**DATA RECORDS:**
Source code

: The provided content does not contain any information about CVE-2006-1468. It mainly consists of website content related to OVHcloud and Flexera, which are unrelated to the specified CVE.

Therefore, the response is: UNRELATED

* * *

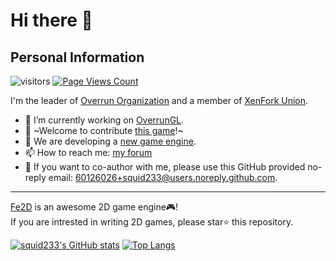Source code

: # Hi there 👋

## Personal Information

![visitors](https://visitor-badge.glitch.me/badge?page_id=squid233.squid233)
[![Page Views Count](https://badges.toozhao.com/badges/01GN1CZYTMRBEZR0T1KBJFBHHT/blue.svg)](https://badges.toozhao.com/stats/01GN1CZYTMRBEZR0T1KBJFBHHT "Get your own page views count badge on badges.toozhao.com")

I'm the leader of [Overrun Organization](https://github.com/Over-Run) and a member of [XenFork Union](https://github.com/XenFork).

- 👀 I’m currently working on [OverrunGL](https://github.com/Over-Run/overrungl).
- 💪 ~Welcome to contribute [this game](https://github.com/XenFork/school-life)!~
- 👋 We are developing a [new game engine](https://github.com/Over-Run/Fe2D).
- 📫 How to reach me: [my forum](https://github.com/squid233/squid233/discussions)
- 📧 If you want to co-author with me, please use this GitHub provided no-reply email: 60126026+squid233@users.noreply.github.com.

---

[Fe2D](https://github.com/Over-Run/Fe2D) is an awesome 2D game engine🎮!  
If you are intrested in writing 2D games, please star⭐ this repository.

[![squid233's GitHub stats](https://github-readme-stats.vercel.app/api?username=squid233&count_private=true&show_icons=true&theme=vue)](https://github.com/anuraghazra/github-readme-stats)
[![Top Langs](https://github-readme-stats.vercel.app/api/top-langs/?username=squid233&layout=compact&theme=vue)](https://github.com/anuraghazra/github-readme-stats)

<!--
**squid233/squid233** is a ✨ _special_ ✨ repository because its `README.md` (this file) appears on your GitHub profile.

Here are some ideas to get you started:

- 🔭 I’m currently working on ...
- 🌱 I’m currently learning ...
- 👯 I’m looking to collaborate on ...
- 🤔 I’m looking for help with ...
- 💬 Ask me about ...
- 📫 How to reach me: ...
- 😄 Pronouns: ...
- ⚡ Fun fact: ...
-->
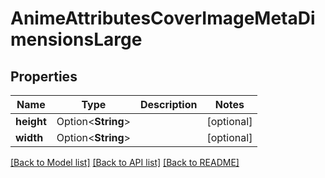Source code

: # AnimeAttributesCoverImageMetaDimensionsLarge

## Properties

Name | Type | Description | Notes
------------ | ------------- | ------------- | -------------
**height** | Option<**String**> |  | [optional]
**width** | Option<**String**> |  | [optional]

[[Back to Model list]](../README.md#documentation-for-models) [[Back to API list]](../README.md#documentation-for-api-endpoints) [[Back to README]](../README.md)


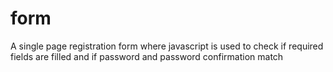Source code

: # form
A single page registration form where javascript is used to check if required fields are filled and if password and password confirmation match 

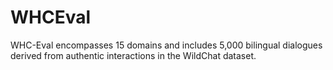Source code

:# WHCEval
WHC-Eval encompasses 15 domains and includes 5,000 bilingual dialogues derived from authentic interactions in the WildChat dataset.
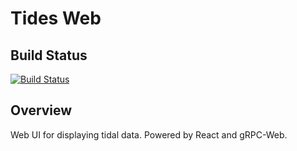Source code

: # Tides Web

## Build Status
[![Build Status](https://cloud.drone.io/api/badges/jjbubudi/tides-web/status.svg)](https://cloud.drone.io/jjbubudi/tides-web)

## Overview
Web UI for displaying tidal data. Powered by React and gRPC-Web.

**TASK:** Report every line in the data above in which the word "reach" appears.

**SOLUTION TO THE EXERCISE:**
- 📫 How to reach me: [my forum](https://github.com/squid233/squid233/discussions)
- 📫 How to reach me: ...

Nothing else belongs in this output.